L’innovazione dei Mooc pone questioni rilevanti anche rispetto al modo di interpretare la didattica: in particolare, questi strumenti sono basati sul cosiddetto modello della flipped classroom (classe capovolta). Gli studenti di un corso Mooc, cioè, seguono individualmente le lezioni video messe a disposizione dal docente di turno, mentre nell’interazione di classe successiva alle lezioni discutono di eventuali problemi o degli esercizi assegnati. Da uno studio sperimentale condotto dalla San José University su un corso offerto sia attraverso la piattaforma Mooc sia nel modo tradizionale in aula, è risultato che nel primo caso ha passato l’esame il 91 per cento degli studenti, contro il 55-59 per cento nel secondo. Un vantaggio abbastanza chiaro della flipped classroom è che, data la struttura stessa del corso, per chi lo segue non è possibile rimanere indietro (e abbiamo visto che il problema sta lì, principalmente, e su questo le piattaforme stanno appunto proponendo soluzioni).

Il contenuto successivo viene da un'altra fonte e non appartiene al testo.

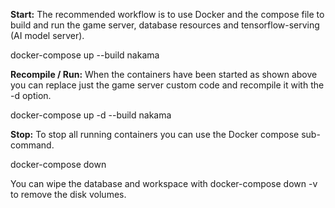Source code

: **Start:**
The recommended workflow is to use Docker and the compose file to build and run the game server, database resources and tensorflow-serving (AI model server).

docker-compose up --build nakama

**Recompile / Run:**
When the containers have been started as shown above you can replace just the game server custom code and recompile it with the -d option.

docker-compose up -d --build nakama

**Stop:**
To stop all running containers you can use the Docker compose sub-command.

docker-compose down

You can wipe the database and workspace with docker-compose down -v to remove the disk volumes.
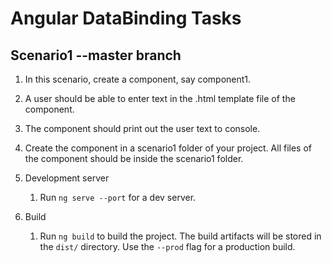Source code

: # Angular DataBinding Tasks

## Scenario1 --master branch

1.	In this scenario, create a component, say component1.
2.	 A user should be able to enter text in the .html template file of the component.
3.	 The component should print out the user text to console.
4.	Create the component in a scenario1 folder of your project. All files of the component should be
inside the scenario1 folder.


1. Development server

    1.  Run `ng serve --port` for a dev server. 
2.   Build

       1.   Run `ng build` to build the project. The build artifacts will be stored in the `dist/` directory. Use the `--prod` flag for a production build.

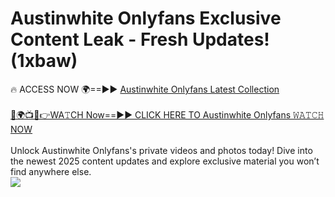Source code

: # Austinwhite Onlyfans Exclusive Content Leak - Fresh Updates! (1xbaw)

🔥 ACCESS NOW 🌍==►► <a href="https://tinyurl.com/kvy9nzfs" rel="nofollow">Austinwhite Onlyfans Latest Collection</a>
<br><br>
[🔴🌍📺📱👉WA𝚃CH Now==►► CLICK HERE TO Austinwhite Onlyfans 𝚆𝙰𝚃𝙲𝙷 NOW](https://tinyurl.com/kvy9nzfs)
<br><br>
Unlock Austinwhite Onlyfans's private videos and photos today! Dive into the newest 2025 content updates and explore exclusive material you won’t find anywhere else.
<br>
<a href="https://tinyurl.com/kvy9nzfs" rel="nofollow" data-target="animated-image.originalLink"><img src="https://camo.githubusercontent.com/8a4f000d20f83aca3bf7ec5f350d767afa0574a8a352519fd8cfa583a6f93a33/68747470733a2f2f692e696d6775722e636f6d2f644a486b345a712e676966" data-canonical-src="https://i.imgur.com/dJHk4Zq.gif" style="max-width: 100%; display: inline-block;" data-target="animated-image.originalImage"></a>
<br>

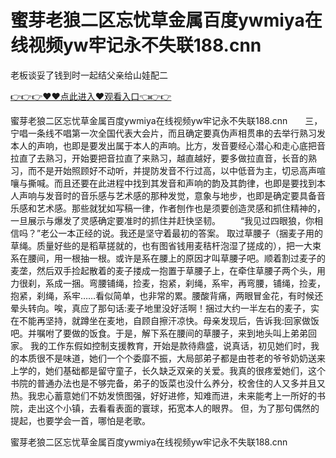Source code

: # 蜜芽老狼二区忘忧草金属百度ywmiya在线视频yw牢记永不失联188.cnn
老板谈妥了钱到时一起结父亲给山娃配二

<a href="https://github.com/qdmang/dhap/issues/1">👉👉👉♥♥点此进入♥观看入口👈👉👉</a>

蜜芽老狼二区忘忧草金属百度ywmiya在线视频yw牢记永不失联188.cnn　　三，宁唱一条线不唱第一次全国代表大会片，而且确定要真伪声相贯串的去举行熟习发本人的声响，也即是要发出属于本人的声响。比方，发音要经心潜心和走心底把音拉直了去熟习，开始要把音拉直了来熟习，越直越好，要多做拉直音，长音的熟习，而不是开始照顾好不动听，并提防发音不行过高，以中低音为主，切忌高声喧嚷与撕喊。而且还要在此进程中找到其发音和声响的韵及其韵律，也即是要找到本人声响与发音时的音乐感与艺术感的那种发觉，意象与地步，也即是确定要具备音乐感和艺术感。那些就犹如写稿一律，作者刨作也是须要创造灵感和抓住精神的，一旦展示与爆发了灵感确定要准时的抓住并赶快坚韧。
　　“我见过四眼狼，你相信吗？”老公一本正经的说。我还是坚守着最初的答案。
取过草腰子（捆麦子用的草绳。质量好些的是稻草搓就的，也有图省钱用麦秸杆泡湿了搓成的），把一大束系在腰间，用一根抽一根。或许是系在腰上的原因才叫草腰子吧。顺着割过麦子的麦垄，然后双手捡起散着的麦子搂成一抱置于草腰子上，在牵住草腰子两个头，用力很刹，系成一捆。弯腰铺绳，捡麦，抱紧，刹绳，系牢，再弯腰，铺绳，捡麦，抱紧，刹绳，系牢……看似简单，也非常的累。腰酸背痛，两眼冒金花，有时候还晕头转向。唉，真应了那句话:麦子地里没好活啊！捆过大约一半左右的麦子，实在不能再坚持，就蹲坐在麦地，自顾自擦汗凉快。母亲发现后，告诉我:回家做饭吧。并嘱咐了要做的饭食。于是，解下系在腰间的草腰子，来到地头叫上弟弟回家。
我的工作东假如控制支援教育，开始是款待鼎盛，说真话，初见她们时，我的本质很不是味道，她们一个个委靡不振，大局部弟子都是由苍老的爷爷奶奶送来上学的，她们基础都是留守童子，长久缺乏双亲的关爱。我真的很疼爱她们，这个书院的普通办法也是不够完备，弟子的饭菜也没什么养分，校舍住的人又多并且又热。我忠心蓄意她们不妨发愤图强，好好进修，知难而进，未来能考上一所好的书院，走出这个小镇，去看看表面的寰球，拓宽本人的眼界。
但，为了那句偶然的提起，也要学会一首，哪怕是老歌。

蜜芽老狼二区忘忧草金属百度ywmiya在线视频yw牢记永不失联188.cnn
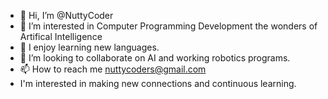 - 👋 Hi, I’m @NuttyCoder
- 👀 I’m interested in Computer Programming Development the wonders of Artifical Intelligence
- 🌱 I enjoy learning new languages.
- 💞️ I’m looking to collaborate on AI and working robotics programs.
- 📫 How to reach me nuttycoders@gmail.com
- I'm interested in making new connections and continuous learning.

<!---
NuttyCoder/NuttyCoder is a ✨ special ✨ repository because its `README.md` (this file) appears on your GitHub profile.
You can click the Preview link to take a look at your changes.
--->
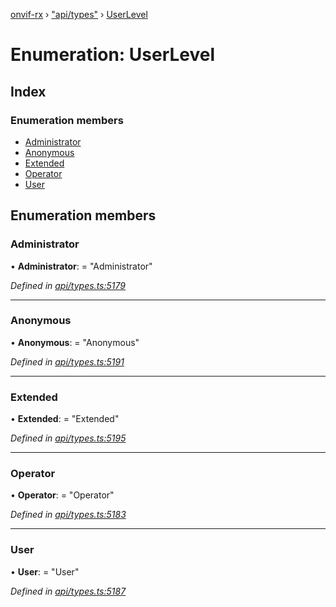 [onvif-rx](../README.md) › ["api/types"](../modules/_api_types_.md) › [UserLevel](_api_types_.userlevel.md)

# Enumeration: UserLevel

## Index

### Enumeration members

* [Administrator](_api_types_.userlevel.md#administrator)
* [Anonymous](_api_types_.userlevel.md#anonymous)
* [Extended](_api_types_.userlevel.md#extended)
* [Operator](_api_types_.userlevel.md#operator)
* [User](_api_types_.userlevel.md#user)

## Enumeration members

###  Administrator

• **Administrator**: = "Administrator"

*Defined in [api/types.ts:5179](https://github.com/patrickmichalina/onvif-rx/blob/3e9b152/src/api/types.ts#L5179)*

___

###  Anonymous

• **Anonymous**: = "Anonymous"

*Defined in [api/types.ts:5191](https://github.com/patrickmichalina/onvif-rx/blob/3e9b152/src/api/types.ts#L5191)*

___

###  Extended

• **Extended**: = "Extended"

*Defined in [api/types.ts:5195](https://github.com/patrickmichalina/onvif-rx/blob/3e9b152/src/api/types.ts#L5195)*

___

###  Operator

• **Operator**: = "Operator"

*Defined in [api/types.ts:5183](https://github.com/patrickmichalina/onvif-rx/blob/3e9b152/src/api/types.ts#L5183)*

___

###  User

• **User**: = "User"

*Defined in [api/types.ts:5187](https://github.com/patrickmichalina/onvif-rx/blob/3e9b152/src/api/types.ts#L5187)*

Harvard e Mit che, per prime, hanno investito sui Moocs creando Edx, ciascuna con 30 milioni di dollari, hanno dichiarato che il loro obiettivo principale è di natura scientifica: queste tecnologie, infatti, offrono dati unici, utili per l’analisi dei meccanismi di apprendimento e per il miglioramento dell’offerta didattica. Un’altra fonte di reddito potenziale è legata alla vendita dei dati dei Mooc con finalità di assunzione: cedere ad aziende le informazioni sugli studenti più brillanti può costituire un valido strumento per le risorse umane di una grande come di una piccola organizzazione.

ITALIA IN RITARDO

L’Italia è parecchio indietro: abbiamo visto che solo due università sono partner di Coursera, mentre si segnalano alcune start-up molto promettenti e innovative che hanno un focus, tuttavia, sulla scuola secondaria: Oilproject e Redooc. Tuttavia, al di là di quello che potrà succedere con la rivoluzione dei Mooc, lo scenario più probabile, e già in atto in realtà, è quello di una forte divaricazione tra università top e università mediocri: i migliori atenei, in grado di offrire a una platea globale i corsi dei loro professori-star, per di più a costi irrisori, potranno beneficiarne, mentre quelli mediocri potrebbero trovarsi completamente spiazzati dalla massiccia diffusione di didattica di eccellenza, senza un adeguato piano di regolazione e gestione. L’Economist traccia uno scenario da incubo per il mercato educativo, facendo il confronto con quello per certi versi simile dell’informazione: se al mondo delle università succedesse quello che è accaduto ai giornali dopo l’avvento di Internet, si assisterebbe a un crollo dei ricavi degli atenei del 50 per cento, una riduzione occupazionale del 30 per cento e la chiusura di centinaia di istituzioni. Per un sistema come quello italiano, che versa in gravi condizioni, come mostra ancora una volta Education at a Glance 2014 dell’Oecd, è un momento cruciale. L’Italia ha meno laureati di Francia, Regno Unito, Portogallo e anche della Grecia, ma quello che colpisce di più è la distanza dai paesi meglio posizionati: 22 per cento di laureati contro oltre il 40 per cento (tra i 25-34enni). Con una situazione critica sia sul lato della domanda sia su quello di un’offerta, l’oblio su un acronimo ci sembra nascondere una sottovalutazione (il che è peggio) di una questione strategica determinante per il futuro della buona scuola.